Emergence of group rationality from irrational individuals in ants


Meeting Abstract

47.3  Wednesday, Jan. 5  Emergence of group rationality from irrational individuals in ants SASAKI, T.*; PRATT, S. C.; School of Life Sciences Arizona State University; School of Life Sciences Arizona State University takao@asu.edu

Evolutionary theory predicts that animal decision-makers should be rational, meaning that they consistently choose fitness-maximizing options. Despite this, violations of rationality have been found repeatedly in both humans and other animals. The significance of these violations remains controversial, but many explanations point to cognitive limitations that prevent animals from adequately processing the information needed for fully rational choice. Instead they rely on heuristics that usually work well but yield systematic errors in specific contexts.

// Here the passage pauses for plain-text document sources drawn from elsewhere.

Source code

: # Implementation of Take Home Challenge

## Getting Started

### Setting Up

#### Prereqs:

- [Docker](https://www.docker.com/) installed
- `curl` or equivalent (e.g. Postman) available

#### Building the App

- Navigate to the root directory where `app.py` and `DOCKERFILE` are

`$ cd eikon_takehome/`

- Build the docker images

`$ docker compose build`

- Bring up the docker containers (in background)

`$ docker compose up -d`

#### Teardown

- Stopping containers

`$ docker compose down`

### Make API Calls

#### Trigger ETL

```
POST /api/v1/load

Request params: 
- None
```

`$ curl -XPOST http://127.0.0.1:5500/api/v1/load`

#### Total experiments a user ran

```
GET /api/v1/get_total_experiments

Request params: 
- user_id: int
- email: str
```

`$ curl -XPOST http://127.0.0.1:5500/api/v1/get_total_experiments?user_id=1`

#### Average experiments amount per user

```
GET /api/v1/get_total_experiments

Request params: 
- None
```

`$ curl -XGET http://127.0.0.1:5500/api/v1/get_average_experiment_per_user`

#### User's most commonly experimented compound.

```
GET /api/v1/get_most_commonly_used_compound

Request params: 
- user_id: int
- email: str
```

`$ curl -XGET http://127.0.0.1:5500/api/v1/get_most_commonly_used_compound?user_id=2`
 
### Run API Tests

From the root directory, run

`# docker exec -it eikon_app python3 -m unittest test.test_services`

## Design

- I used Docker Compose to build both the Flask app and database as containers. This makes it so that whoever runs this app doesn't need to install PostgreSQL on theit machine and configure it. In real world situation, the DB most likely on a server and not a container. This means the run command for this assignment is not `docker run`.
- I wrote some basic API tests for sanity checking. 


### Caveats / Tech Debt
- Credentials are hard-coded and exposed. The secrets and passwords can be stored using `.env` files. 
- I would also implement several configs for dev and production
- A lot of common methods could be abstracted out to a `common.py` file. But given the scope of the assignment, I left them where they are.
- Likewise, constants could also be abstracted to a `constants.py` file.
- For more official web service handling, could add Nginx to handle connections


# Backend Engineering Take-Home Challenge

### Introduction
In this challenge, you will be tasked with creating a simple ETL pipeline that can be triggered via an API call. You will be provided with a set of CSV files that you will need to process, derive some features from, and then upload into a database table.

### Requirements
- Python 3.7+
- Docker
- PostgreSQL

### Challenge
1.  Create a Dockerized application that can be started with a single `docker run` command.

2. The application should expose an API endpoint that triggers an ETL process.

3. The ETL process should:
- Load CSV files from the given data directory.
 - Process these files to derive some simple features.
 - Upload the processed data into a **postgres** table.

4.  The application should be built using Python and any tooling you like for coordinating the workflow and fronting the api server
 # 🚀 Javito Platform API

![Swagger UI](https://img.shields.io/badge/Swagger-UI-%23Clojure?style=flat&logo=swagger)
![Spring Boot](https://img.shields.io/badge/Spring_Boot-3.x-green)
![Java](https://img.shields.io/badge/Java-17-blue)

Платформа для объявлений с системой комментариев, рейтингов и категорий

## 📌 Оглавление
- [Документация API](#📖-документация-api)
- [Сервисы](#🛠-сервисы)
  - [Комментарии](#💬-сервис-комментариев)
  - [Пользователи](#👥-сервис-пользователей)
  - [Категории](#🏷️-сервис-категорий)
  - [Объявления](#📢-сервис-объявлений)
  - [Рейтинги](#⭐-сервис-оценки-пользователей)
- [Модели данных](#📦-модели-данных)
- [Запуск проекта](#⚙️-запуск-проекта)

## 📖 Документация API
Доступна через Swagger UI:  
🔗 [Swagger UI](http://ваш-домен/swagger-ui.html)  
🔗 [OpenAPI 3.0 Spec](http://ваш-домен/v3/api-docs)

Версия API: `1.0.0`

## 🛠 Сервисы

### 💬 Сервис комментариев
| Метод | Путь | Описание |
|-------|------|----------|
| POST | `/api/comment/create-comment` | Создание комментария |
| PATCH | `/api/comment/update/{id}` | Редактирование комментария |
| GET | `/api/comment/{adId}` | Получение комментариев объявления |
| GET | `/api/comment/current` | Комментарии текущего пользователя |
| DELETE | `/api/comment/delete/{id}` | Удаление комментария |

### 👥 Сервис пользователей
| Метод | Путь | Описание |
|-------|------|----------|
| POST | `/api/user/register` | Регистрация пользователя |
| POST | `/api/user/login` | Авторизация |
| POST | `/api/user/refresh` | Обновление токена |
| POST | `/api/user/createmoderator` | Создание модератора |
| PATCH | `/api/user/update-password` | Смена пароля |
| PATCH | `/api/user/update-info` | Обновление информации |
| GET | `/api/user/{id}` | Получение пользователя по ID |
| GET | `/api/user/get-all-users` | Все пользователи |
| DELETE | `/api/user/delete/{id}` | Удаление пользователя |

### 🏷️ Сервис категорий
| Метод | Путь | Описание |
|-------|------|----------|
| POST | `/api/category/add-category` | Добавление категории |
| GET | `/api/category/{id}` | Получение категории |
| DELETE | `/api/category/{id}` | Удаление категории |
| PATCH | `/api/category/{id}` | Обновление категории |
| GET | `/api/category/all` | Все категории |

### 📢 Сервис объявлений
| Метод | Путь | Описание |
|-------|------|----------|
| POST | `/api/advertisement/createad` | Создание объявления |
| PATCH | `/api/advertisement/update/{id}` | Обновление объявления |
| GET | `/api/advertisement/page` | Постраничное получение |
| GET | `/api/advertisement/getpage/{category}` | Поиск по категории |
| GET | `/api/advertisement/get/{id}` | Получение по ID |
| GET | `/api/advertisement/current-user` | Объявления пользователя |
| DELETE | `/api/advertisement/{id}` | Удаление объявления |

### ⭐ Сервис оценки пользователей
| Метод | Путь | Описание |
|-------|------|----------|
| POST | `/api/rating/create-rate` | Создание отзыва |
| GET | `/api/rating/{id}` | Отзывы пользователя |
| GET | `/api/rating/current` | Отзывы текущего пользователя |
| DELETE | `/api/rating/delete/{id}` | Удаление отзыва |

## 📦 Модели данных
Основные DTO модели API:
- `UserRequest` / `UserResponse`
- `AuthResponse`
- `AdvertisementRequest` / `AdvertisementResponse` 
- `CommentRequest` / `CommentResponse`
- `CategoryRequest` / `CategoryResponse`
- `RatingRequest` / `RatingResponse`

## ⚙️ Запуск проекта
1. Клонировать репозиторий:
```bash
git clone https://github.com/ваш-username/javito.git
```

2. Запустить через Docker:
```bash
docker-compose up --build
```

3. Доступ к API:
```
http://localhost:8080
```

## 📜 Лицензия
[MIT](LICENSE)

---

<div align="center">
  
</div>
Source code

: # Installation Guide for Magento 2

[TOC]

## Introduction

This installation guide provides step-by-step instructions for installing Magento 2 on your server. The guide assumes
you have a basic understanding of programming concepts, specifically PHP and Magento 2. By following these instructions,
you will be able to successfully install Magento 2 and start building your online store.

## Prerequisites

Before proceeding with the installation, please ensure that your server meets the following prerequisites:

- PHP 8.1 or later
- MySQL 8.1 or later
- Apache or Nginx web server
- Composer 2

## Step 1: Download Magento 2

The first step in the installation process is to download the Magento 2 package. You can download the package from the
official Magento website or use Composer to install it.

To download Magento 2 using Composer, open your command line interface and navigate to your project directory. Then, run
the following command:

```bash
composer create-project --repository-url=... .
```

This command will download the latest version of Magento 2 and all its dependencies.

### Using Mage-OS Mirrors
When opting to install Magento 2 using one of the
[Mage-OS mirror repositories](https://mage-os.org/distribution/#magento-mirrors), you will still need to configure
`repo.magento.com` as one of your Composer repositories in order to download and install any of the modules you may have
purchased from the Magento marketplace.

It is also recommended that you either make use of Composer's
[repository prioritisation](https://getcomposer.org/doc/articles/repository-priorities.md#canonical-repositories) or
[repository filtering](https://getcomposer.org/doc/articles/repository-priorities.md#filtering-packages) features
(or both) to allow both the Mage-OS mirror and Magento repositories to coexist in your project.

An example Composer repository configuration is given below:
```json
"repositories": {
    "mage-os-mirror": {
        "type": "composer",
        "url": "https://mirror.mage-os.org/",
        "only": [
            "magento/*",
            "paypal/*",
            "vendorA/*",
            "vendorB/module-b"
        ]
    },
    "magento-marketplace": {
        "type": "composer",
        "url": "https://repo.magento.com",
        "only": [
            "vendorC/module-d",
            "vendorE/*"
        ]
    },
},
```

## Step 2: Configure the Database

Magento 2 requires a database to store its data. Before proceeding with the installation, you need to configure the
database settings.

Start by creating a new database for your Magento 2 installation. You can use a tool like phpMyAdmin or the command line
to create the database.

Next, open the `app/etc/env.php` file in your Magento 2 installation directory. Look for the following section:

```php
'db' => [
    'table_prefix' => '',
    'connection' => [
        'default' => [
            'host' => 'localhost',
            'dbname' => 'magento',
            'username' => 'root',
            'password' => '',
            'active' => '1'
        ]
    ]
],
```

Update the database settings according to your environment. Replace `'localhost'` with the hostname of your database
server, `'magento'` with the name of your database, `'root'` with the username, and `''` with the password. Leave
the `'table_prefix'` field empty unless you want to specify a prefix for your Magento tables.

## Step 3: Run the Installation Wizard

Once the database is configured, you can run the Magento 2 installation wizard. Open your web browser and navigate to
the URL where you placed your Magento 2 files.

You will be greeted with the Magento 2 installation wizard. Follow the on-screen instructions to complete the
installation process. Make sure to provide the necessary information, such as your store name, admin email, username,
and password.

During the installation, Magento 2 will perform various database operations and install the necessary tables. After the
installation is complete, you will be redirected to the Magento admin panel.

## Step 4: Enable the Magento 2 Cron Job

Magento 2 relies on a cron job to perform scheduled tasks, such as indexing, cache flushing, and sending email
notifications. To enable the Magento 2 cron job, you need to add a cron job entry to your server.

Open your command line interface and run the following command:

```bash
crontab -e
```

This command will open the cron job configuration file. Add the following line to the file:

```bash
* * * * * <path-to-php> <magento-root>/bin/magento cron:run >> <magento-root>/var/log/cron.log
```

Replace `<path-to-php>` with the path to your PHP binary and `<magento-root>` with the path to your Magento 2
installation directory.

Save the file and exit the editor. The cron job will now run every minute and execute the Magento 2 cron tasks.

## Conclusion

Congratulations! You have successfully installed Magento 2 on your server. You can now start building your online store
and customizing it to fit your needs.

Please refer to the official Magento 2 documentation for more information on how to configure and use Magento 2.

While past research on rationality has focused on individuals, many highly integrated groups, such as ant colonies, regularly make consensus choices among food sources, nest sites, or other options. These collective choices emerge from local interactions among many group members, none of whom take on the whole burden of decision-making. We hypothesized that groups may evade the irrational consequences of individual limitations by distributing their decision-making across many group members. We tested this in the well-studied case of collective nest- site selection by Temnothorax ants. We found that individual ants, but not colonies, strongly violated rationality when presented with a challenging nest-site choice. Specifically, isolated individuals irrationally switched their preference between two alternative nest sites based on the presence of an unattractive decoy. Given the same choice, intact colonies maintained consistent preferences regardless of the decoy’s presence. Previous studies have stressed how distributed decision-making can filter out random errors made by group members. Our results show that collectives can also suppress systematic errors that emerge from the decision heuristics of cognitively limited individuals.